A month later, Barber told RNS, Pearson asked him to come speak at a rally in Memphis hosted by the MCAP and the Tennessee chapter of the Poor People’s Campaign.
“If God be for us, it doesn’t matter if the whole world is against us,” Barber declared to the crowd at the rally. “Not here. Not Now. Not on our watch.”
Pearson and his fellow advocates went on to defeat the pipeline, and when he was elected to the state House, he listed affiliation with the Poor People’s Campaign in his official biography.

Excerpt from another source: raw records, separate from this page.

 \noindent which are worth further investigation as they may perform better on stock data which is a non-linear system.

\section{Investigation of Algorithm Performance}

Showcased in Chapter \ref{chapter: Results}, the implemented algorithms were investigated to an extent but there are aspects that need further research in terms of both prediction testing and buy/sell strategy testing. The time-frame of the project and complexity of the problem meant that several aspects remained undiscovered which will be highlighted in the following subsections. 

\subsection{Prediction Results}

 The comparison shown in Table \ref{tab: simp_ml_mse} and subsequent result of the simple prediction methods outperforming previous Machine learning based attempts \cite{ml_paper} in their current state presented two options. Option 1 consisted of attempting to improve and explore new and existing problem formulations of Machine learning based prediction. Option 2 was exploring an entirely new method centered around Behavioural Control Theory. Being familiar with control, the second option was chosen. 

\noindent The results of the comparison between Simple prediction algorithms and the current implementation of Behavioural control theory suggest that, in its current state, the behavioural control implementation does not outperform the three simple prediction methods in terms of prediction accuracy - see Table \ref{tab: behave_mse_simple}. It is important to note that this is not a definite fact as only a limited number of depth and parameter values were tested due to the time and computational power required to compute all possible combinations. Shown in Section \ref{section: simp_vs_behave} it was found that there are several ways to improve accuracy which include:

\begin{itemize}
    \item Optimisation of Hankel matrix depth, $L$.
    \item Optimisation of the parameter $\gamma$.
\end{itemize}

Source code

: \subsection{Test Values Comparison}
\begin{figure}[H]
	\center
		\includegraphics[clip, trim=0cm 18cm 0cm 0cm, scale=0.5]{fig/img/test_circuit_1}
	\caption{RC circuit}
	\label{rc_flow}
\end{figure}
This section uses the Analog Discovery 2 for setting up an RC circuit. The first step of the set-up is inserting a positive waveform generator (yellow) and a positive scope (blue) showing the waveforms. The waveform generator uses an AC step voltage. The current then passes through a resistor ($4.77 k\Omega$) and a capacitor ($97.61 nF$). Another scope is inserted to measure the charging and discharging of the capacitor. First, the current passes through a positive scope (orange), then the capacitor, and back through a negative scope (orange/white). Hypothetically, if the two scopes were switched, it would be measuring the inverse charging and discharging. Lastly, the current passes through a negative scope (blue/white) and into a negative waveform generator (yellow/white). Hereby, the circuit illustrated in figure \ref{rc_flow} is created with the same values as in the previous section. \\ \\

Things may come full circle for Pearson and Jones on Monday, when Barber and others are holding a major Moral Mondays protest in Nashville — an event, which Jones helped promote in a joint MSNBC appearance with Barber over the weekend, that happens to coincide with the 10-year anniversary of the first Moral Mondays protest.
As lawmakers potentially debate gun-related legislation inside the Tennessee State Capitol, faith leaders from across the religious spectrum plan to join other gun control advocates to march from a Methodist church and into the Capitol building carrying caskets designed for children to highlight the victims of gun violence.
Among those marching will be McIntyre, who hopes the attention will help others across the country understand why so many Tennessee faith leaders like herself feel compelled to pursue activism in the first place.
“There are so many organizers, so many faith leaders, so many amazing organizations in Nashville and across the state doing really, really hard and powerful work,” she said. “I hope the nation sees how difficult this work has been.”